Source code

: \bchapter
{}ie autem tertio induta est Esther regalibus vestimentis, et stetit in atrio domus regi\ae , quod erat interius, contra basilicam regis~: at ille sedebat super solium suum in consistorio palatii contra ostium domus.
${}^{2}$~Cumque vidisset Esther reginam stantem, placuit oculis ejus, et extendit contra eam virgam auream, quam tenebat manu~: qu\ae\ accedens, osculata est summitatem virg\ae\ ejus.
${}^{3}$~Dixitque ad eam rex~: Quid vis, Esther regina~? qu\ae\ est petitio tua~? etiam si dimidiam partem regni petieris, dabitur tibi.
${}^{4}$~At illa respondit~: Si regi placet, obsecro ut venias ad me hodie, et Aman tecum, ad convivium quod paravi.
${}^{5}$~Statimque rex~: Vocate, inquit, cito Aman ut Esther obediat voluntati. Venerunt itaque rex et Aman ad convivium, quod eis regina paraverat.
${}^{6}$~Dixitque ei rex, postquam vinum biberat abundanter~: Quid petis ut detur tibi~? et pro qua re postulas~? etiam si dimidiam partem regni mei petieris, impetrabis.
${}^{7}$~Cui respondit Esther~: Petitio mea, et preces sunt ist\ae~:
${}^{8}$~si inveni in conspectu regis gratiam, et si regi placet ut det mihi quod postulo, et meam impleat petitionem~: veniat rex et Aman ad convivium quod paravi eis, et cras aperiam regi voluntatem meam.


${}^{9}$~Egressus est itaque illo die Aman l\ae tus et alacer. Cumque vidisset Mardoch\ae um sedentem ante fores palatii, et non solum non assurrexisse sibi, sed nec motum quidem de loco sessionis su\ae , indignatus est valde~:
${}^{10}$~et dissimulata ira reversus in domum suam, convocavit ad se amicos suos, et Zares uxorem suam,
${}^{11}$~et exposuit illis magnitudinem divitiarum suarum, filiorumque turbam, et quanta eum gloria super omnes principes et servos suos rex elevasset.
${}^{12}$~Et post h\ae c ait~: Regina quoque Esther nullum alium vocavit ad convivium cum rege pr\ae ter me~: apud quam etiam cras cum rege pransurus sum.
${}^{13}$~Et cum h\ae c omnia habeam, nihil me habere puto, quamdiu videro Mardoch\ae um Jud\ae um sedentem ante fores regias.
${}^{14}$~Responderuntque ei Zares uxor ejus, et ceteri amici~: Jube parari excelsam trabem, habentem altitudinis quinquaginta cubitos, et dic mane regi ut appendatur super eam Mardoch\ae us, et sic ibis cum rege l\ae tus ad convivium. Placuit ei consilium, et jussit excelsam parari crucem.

○ ○ ○ ○

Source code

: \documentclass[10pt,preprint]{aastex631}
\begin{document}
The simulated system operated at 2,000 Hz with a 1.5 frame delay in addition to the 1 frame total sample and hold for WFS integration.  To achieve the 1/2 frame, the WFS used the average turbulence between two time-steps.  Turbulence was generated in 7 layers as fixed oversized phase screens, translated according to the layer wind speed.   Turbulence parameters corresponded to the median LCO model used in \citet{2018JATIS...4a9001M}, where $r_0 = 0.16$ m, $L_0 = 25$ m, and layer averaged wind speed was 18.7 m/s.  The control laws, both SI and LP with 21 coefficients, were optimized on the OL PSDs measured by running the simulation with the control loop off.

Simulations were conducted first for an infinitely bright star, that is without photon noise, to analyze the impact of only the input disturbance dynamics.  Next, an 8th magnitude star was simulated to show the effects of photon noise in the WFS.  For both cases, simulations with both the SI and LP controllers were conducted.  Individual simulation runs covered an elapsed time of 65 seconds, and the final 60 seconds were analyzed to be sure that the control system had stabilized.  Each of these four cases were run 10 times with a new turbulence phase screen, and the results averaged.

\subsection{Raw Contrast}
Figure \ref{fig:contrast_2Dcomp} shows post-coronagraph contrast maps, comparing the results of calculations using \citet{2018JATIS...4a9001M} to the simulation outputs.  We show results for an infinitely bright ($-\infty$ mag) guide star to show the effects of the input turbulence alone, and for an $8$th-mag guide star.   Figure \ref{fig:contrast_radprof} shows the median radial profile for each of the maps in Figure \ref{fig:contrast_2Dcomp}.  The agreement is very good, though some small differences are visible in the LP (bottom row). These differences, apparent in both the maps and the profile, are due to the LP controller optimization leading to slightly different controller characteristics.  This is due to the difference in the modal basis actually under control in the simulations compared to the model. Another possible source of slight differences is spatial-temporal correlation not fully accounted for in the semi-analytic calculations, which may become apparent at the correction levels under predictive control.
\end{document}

○ ○ ○ ○

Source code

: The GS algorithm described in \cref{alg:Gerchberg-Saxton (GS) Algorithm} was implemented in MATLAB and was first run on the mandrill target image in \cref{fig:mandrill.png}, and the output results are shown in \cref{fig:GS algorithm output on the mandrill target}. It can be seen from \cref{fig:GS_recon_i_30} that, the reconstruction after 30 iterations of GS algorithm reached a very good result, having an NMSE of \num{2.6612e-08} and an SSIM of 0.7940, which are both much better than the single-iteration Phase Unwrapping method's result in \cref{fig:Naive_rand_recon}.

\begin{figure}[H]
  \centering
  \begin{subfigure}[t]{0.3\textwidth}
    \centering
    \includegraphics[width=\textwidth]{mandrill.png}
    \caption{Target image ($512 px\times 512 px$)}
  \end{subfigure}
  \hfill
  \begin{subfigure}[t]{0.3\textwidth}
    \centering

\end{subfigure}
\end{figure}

○ ○ ○ ○

Exercise description: Transcribe each line of the data above, unaltered, from the one where "est itaque illo" appears to the one where "suos rex elevasset." appears, inclusive of both.

Answer to this problem:
${}^{9}$~Egressus est itaque illo die Aman l\ae tus et alacer. Cumque vidisset Mardoch\ae um sedentem ante fores palatii, et non solum non assurrexisse sibi, sed nec motum quidem de loco sessionis su\ae , indignatus est valde~:
${}^{10}$~et dissimulata ira reversus in domum suam, convocavit ad se amicos suos, et Zares uxorem suam,
${}^{11}$~et exposuit illis magnitudinem divitiarum suarum, filiorumque turbam, et quanta eum gloria super omnes principes et servos suos rex elevasset.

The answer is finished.